--- Requirement ---
Look through the data below for the string "buildx", and copy every line where it turns up.

━━━━━ Supplied information

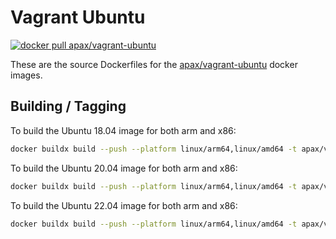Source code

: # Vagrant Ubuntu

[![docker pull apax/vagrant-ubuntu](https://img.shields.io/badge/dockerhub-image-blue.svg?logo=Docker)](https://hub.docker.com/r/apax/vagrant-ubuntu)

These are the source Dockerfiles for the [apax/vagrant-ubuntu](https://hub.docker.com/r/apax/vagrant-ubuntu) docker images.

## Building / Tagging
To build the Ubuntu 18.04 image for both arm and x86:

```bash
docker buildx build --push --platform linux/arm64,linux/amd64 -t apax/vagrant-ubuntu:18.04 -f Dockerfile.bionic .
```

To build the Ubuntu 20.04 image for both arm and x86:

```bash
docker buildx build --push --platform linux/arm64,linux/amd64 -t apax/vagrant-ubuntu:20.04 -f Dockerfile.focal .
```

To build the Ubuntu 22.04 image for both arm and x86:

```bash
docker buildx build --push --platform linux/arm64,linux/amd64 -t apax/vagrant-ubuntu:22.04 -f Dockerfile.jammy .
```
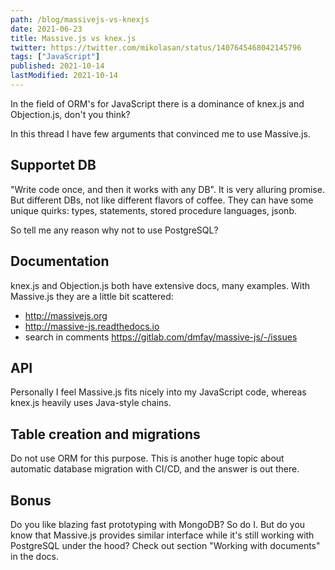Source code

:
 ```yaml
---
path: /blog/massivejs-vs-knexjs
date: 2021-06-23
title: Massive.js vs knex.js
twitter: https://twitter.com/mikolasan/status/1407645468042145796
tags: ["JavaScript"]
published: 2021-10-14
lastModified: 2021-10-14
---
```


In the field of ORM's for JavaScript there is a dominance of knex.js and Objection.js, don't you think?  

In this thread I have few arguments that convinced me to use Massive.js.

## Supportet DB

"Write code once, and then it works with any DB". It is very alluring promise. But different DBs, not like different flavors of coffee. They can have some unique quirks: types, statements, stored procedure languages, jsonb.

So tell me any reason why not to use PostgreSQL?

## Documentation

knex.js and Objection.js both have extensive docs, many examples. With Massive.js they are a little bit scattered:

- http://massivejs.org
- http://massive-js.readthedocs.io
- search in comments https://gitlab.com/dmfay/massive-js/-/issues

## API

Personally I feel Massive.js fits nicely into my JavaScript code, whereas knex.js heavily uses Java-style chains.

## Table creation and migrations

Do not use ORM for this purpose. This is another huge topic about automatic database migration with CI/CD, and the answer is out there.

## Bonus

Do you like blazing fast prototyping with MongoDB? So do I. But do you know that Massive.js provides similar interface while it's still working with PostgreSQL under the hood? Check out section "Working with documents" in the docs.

━━━━━━━━━━
━━━━━ Supplied information

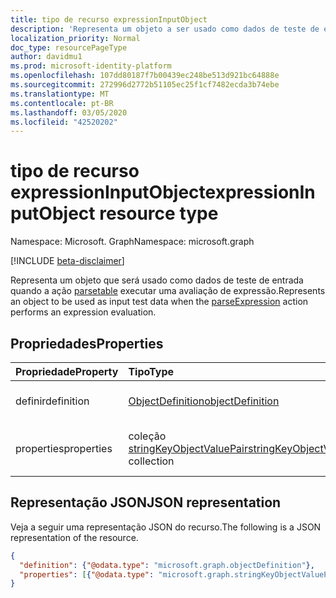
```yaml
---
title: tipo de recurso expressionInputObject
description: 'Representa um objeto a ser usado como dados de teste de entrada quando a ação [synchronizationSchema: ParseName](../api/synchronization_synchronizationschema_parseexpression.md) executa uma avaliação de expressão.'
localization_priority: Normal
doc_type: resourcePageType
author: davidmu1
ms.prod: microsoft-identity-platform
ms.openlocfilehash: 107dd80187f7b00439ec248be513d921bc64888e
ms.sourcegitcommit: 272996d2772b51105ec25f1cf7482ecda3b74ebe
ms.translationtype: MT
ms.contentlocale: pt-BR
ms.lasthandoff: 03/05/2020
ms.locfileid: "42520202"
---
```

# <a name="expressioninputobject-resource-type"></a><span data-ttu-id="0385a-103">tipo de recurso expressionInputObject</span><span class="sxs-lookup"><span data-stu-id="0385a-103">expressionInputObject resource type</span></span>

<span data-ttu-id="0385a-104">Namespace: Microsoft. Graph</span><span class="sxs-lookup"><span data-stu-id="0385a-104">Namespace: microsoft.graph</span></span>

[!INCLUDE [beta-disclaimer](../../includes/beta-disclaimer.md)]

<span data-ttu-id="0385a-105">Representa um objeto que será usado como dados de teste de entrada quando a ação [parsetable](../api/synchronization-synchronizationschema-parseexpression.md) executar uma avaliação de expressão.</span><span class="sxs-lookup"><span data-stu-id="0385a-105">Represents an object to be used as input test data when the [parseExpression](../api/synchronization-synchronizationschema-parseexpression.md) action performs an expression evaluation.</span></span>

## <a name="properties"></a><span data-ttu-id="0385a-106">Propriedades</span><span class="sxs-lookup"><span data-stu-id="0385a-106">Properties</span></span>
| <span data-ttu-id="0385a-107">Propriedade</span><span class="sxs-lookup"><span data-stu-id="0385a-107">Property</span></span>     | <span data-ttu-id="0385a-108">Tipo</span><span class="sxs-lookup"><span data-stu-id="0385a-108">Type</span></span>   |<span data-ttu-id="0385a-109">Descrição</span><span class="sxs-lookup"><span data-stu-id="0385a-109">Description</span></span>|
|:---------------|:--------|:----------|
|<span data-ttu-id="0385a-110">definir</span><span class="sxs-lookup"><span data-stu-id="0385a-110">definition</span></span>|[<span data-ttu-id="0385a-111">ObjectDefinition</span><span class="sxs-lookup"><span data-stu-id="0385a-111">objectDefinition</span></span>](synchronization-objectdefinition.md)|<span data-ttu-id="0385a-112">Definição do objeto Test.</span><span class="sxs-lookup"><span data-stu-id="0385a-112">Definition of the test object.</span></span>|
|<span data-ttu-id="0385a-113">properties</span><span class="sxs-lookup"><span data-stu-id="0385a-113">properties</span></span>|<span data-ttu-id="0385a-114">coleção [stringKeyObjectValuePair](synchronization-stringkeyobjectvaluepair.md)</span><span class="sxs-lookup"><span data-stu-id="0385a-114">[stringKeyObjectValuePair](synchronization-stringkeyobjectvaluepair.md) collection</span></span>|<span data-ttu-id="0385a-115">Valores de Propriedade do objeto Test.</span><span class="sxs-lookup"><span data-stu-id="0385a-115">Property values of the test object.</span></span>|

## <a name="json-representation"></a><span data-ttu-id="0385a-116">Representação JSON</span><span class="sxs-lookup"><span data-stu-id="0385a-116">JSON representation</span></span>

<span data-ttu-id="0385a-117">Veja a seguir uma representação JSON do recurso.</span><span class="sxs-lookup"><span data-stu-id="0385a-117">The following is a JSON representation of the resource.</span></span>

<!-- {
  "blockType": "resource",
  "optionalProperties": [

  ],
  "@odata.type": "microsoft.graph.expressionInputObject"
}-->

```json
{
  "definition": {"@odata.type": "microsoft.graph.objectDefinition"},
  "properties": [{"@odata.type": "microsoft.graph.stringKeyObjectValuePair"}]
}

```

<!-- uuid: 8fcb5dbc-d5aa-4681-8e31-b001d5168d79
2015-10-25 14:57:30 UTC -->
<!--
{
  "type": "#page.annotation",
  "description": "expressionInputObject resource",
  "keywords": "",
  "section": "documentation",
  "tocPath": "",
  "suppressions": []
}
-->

━━━━━━━━━━

--- Solution for this problem ---
docker buildx build --push --platform linux/arm64,linux/amd64 -t apax/vagrant-ubuntu:18.04 -f Dockerfile.bionic .
docker buildx build --push --platform linux/arm64,linux/amd64 -t apax/vagrant-ubuntu:20.04 -f Dockerfile.focal .
docker buildx build --push --platform linux/arm64,linux/amd64 -t apax/vagrant-ubuntu:22.04 -f Dockerfile.jammy .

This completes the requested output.